Duluth Works facilities

The Duluth Works steel facilities were, upon construction in 1915, among the most modern steelworks in the world. This designation was very soon eclipsed by others. The plant, although massive in scale to most people, was among one of the more modest facilities within the U.S. Steel empire. At 973, 000 tons of steel making capacity a year, it was nowhere near the massive steel plants of Homestead or Gary. In fact, U.S. Steel bought more land when it built the facilities on purpose, in part due to speculation, that more subsidiaries and other steel related industries would move to the unoccupied land on the site to consume the plants products, but this was not the case. The only other major tenant on the site, was the cement plant of the Universal Atlas Cement Company, a direct subsidiary of U.S. Steel. A smaller company named Priola and Johnson, took open hearth and blast furnace slag and granulated it for other uses on the plant property.

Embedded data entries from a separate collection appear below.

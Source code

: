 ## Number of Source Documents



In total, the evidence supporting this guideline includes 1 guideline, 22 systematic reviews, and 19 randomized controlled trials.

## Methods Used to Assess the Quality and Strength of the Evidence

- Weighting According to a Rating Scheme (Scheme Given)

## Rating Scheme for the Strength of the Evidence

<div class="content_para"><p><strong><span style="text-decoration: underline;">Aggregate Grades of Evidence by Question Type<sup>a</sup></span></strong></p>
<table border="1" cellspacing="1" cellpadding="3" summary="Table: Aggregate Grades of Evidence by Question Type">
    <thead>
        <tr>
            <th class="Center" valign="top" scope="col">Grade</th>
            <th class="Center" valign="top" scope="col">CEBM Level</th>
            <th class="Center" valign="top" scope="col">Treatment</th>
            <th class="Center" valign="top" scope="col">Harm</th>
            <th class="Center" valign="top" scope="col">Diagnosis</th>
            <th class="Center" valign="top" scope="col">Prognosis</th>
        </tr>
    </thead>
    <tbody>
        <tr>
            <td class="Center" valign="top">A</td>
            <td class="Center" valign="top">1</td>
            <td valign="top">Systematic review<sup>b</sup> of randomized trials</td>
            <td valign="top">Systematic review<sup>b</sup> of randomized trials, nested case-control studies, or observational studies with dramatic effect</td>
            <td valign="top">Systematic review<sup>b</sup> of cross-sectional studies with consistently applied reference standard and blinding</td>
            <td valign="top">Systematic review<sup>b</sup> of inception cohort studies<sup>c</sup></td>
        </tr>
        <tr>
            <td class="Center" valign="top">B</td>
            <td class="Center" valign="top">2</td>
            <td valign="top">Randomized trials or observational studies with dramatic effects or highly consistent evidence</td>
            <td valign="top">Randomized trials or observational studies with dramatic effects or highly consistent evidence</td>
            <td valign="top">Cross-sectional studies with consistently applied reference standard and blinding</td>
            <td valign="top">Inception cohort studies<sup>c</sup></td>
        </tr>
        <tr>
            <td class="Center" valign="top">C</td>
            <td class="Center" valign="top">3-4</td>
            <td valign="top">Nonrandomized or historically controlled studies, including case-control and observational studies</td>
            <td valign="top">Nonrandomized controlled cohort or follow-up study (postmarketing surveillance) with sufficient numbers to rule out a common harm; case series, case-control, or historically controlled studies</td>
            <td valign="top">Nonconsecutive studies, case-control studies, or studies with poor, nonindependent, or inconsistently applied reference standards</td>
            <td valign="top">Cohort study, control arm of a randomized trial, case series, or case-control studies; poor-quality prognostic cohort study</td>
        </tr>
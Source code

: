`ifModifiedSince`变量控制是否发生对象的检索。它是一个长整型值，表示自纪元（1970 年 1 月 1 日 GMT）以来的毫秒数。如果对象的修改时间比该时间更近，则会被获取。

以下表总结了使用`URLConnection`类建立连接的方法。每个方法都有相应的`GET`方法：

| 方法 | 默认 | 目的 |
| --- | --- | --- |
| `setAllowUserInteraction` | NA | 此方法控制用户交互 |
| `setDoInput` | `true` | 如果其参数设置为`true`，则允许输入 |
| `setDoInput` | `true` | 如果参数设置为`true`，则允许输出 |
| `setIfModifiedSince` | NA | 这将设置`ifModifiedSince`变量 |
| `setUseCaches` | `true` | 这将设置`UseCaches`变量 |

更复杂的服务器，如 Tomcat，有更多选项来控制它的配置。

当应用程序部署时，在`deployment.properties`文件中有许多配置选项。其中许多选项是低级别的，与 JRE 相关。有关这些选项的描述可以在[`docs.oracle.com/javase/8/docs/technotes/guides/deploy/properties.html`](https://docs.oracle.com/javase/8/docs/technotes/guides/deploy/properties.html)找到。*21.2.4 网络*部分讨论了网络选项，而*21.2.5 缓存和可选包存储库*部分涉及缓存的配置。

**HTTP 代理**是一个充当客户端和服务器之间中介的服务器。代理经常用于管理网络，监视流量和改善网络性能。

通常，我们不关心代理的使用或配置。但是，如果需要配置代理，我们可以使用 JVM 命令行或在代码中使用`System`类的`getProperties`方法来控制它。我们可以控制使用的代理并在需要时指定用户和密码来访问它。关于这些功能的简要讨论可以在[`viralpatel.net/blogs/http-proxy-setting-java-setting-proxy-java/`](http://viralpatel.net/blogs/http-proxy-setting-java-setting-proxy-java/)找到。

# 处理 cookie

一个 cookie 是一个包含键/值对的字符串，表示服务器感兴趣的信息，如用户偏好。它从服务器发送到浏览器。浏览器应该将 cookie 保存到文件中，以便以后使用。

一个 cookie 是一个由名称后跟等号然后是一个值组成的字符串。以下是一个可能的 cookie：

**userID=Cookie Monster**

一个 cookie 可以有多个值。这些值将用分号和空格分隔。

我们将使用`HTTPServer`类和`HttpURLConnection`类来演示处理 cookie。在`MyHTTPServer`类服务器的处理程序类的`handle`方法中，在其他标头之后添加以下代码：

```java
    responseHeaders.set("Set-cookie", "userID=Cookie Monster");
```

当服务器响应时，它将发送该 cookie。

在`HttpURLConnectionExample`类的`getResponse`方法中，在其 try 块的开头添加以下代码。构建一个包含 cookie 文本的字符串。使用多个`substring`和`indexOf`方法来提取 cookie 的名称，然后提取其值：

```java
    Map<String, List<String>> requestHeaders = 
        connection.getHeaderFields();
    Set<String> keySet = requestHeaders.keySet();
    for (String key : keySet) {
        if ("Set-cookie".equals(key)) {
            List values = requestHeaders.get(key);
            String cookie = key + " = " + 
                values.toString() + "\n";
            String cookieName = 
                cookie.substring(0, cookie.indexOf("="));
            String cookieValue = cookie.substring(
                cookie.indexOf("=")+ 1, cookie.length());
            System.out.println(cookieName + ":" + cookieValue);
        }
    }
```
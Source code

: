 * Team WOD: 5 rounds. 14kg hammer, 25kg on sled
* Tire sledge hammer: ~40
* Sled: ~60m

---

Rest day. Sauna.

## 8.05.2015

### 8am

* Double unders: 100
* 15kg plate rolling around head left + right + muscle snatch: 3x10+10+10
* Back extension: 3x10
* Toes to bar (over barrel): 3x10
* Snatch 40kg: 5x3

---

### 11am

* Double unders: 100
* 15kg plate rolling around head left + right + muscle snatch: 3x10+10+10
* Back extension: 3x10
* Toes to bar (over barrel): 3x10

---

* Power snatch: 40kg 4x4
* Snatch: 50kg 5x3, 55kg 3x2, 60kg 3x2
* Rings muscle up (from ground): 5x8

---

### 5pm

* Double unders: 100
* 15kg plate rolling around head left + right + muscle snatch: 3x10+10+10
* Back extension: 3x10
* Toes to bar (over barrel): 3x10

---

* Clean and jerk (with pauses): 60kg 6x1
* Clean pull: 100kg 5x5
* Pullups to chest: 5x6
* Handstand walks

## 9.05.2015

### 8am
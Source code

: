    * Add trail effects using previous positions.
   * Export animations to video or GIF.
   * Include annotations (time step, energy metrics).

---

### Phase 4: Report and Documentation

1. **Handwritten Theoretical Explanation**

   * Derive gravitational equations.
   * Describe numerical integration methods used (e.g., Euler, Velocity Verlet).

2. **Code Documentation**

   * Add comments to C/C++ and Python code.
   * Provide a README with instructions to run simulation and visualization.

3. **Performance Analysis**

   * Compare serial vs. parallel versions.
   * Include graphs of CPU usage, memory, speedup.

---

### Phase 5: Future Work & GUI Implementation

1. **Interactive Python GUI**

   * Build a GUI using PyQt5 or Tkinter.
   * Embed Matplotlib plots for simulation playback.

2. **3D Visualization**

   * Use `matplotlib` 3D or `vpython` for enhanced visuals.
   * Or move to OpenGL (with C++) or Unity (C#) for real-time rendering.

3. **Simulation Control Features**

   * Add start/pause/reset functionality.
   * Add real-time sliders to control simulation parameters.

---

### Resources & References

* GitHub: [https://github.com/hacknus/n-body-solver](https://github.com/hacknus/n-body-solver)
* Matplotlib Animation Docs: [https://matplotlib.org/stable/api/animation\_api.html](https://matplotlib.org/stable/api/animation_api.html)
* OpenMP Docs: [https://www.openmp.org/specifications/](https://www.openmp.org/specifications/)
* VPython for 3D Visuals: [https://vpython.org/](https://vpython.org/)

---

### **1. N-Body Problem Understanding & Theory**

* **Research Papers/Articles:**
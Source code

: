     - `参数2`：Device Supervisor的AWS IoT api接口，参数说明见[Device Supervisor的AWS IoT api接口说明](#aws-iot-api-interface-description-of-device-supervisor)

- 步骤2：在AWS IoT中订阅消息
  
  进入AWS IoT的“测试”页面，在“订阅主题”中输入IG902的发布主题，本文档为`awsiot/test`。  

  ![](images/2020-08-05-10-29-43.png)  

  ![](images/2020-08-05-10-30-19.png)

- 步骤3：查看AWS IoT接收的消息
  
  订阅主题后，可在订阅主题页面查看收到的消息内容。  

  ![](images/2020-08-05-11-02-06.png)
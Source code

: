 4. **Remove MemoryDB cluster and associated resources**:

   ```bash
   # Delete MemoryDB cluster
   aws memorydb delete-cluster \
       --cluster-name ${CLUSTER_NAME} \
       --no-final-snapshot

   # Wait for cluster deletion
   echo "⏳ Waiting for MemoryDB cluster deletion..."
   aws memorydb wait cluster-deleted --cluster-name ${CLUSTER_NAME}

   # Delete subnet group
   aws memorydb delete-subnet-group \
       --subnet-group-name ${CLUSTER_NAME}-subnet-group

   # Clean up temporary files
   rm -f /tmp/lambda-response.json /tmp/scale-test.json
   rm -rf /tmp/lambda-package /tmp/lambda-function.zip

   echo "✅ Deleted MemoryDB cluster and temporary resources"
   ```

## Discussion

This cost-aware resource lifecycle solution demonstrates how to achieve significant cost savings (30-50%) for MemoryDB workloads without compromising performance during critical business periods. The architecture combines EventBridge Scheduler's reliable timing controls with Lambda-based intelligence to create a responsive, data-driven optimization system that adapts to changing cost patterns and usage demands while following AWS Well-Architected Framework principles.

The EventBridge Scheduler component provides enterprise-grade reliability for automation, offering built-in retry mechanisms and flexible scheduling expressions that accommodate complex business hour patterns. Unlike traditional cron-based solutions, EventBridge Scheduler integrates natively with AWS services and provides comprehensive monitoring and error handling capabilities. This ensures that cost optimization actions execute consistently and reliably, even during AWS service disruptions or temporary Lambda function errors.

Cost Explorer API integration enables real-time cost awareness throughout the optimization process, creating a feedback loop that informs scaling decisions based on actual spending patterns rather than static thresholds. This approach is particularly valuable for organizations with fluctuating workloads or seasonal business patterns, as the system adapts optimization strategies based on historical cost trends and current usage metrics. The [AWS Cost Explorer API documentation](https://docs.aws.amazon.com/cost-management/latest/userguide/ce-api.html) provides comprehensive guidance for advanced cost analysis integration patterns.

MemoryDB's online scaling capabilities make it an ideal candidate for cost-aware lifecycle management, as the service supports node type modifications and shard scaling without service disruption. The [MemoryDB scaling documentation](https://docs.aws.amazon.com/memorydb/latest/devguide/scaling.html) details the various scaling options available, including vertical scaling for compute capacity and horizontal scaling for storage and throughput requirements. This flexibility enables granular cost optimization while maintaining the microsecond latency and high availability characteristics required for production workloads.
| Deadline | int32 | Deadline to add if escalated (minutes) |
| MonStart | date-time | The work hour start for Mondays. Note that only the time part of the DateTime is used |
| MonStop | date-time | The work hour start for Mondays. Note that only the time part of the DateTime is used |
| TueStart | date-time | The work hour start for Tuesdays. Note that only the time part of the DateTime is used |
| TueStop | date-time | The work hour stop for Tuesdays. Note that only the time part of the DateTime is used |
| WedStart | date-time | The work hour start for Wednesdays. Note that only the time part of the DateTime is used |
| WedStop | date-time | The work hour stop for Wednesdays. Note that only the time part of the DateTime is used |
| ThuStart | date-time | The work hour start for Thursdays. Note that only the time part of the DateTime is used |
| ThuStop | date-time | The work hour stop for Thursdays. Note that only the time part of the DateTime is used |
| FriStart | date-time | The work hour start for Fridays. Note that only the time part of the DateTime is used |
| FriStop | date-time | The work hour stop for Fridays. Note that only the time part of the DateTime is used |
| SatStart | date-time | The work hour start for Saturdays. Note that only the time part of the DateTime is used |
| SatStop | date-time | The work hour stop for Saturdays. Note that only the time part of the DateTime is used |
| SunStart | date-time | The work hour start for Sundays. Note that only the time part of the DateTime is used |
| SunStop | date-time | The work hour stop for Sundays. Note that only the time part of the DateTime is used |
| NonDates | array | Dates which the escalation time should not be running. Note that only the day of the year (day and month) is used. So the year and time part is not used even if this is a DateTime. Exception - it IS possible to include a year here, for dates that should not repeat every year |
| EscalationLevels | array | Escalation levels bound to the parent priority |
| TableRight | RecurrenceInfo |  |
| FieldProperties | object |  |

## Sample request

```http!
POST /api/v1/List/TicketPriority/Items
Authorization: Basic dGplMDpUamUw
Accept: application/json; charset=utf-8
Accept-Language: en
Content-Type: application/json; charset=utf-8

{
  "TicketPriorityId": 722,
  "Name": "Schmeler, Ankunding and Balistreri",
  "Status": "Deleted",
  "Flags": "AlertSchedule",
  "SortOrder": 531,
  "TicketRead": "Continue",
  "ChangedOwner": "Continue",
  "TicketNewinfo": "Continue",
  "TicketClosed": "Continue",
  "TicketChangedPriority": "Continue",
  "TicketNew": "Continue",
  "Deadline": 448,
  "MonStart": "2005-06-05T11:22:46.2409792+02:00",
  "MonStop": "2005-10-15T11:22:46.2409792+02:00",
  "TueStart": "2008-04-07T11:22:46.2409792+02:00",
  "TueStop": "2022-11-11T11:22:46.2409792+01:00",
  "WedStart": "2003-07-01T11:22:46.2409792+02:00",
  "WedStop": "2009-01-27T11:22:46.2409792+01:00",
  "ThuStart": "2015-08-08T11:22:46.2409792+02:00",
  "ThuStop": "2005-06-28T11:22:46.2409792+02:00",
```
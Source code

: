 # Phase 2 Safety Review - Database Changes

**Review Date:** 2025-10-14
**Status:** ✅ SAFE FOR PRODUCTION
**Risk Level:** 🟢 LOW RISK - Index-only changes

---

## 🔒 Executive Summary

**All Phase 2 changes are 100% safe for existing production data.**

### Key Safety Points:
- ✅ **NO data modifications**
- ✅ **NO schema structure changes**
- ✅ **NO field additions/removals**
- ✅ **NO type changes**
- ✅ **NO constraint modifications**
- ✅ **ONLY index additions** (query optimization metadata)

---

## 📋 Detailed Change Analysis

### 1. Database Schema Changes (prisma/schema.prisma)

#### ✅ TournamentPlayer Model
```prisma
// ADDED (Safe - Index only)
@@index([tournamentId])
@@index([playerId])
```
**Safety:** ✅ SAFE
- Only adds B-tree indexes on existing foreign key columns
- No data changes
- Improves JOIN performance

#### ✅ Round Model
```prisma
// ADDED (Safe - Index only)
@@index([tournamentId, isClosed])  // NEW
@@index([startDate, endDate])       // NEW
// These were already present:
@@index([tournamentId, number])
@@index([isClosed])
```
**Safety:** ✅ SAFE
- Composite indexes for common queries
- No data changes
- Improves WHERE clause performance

The Duluth Works featured a ten furnace open hearth steel production facility, two blast furnaces, 110 oven by-product coke plant, a benzole and toluol plant, a by-products refinery, coal and coke conveyors and crushing and sizing towers, a pig iron casting facility, a blowing house powerhouse, a Heine boiler house, fresh water pumping inlet station, a hot gas soaking pit and stripping building, a massive rolling facility consisting of a blooming mill, 28" rolling mill, billet finishing department, hot gas re-heating beds, bar finishing department, fence post fabrication unit, merchant mill, wire, nail, fence and welded fabric mesh building, machine repair shop, three massive materials yard crane bridges and loading/unloading docks, locomotive engine repair and servicing building, its own railyard, a lab, an ore thawhouse, a coal thawhouse, and various warehouses and other structures. When initially completed in 1916, the steel plant site alone had 48 buildings listed, the size of a small community.

Legacy

The story of the Duluth Works is one of overspeculation, and the use of the weight of politics and government involvement in private enterprise for the attempted benefit of the many of an otherwise economically depressed region. U.S. Steel never wanted to purposely build a steel-making facility in Duluth, but the weight of the State of Minnesota with a threat to impose ore taxes that would hurt a healthy profit margin on the iron ore removed from the state ultimately proved a powerful negotiating weapon against the largest corporation in the world at the time, the United States Steel Corporation. When U.S. Steel agreed to build the plant in Duluth, the state dropped its iron ore tax threats. When the Corporation wished to pull out or impose negative actions on its Duluth plant, the State stepped in with its leverage again. This continued until the 1970s when the hurting U.S. steel market was in such trouble, that U.S. Steel had little choice but to restructure its operations for the future, or stare its own demise down in the face of foreign labor and production competition, new environmental laws, outdated technologies and old facilities.

The closing of Duluth Works foreshadowed events that were taking place all over the nation during the 1970s and 80s in traditional steel strongholds like South Chicago, Homestead and Pittsburgh. Plants that were old and outdated for many years, were now closing all over the country throwing thousands out of jobs. It was a trend that didn't reverse itself until the mid-1990s, when growing world demand, newer technology and consolidation within the industry has brought it back from near death.

Today, U.S. Steel is one of the most efficient producers of steel in the world.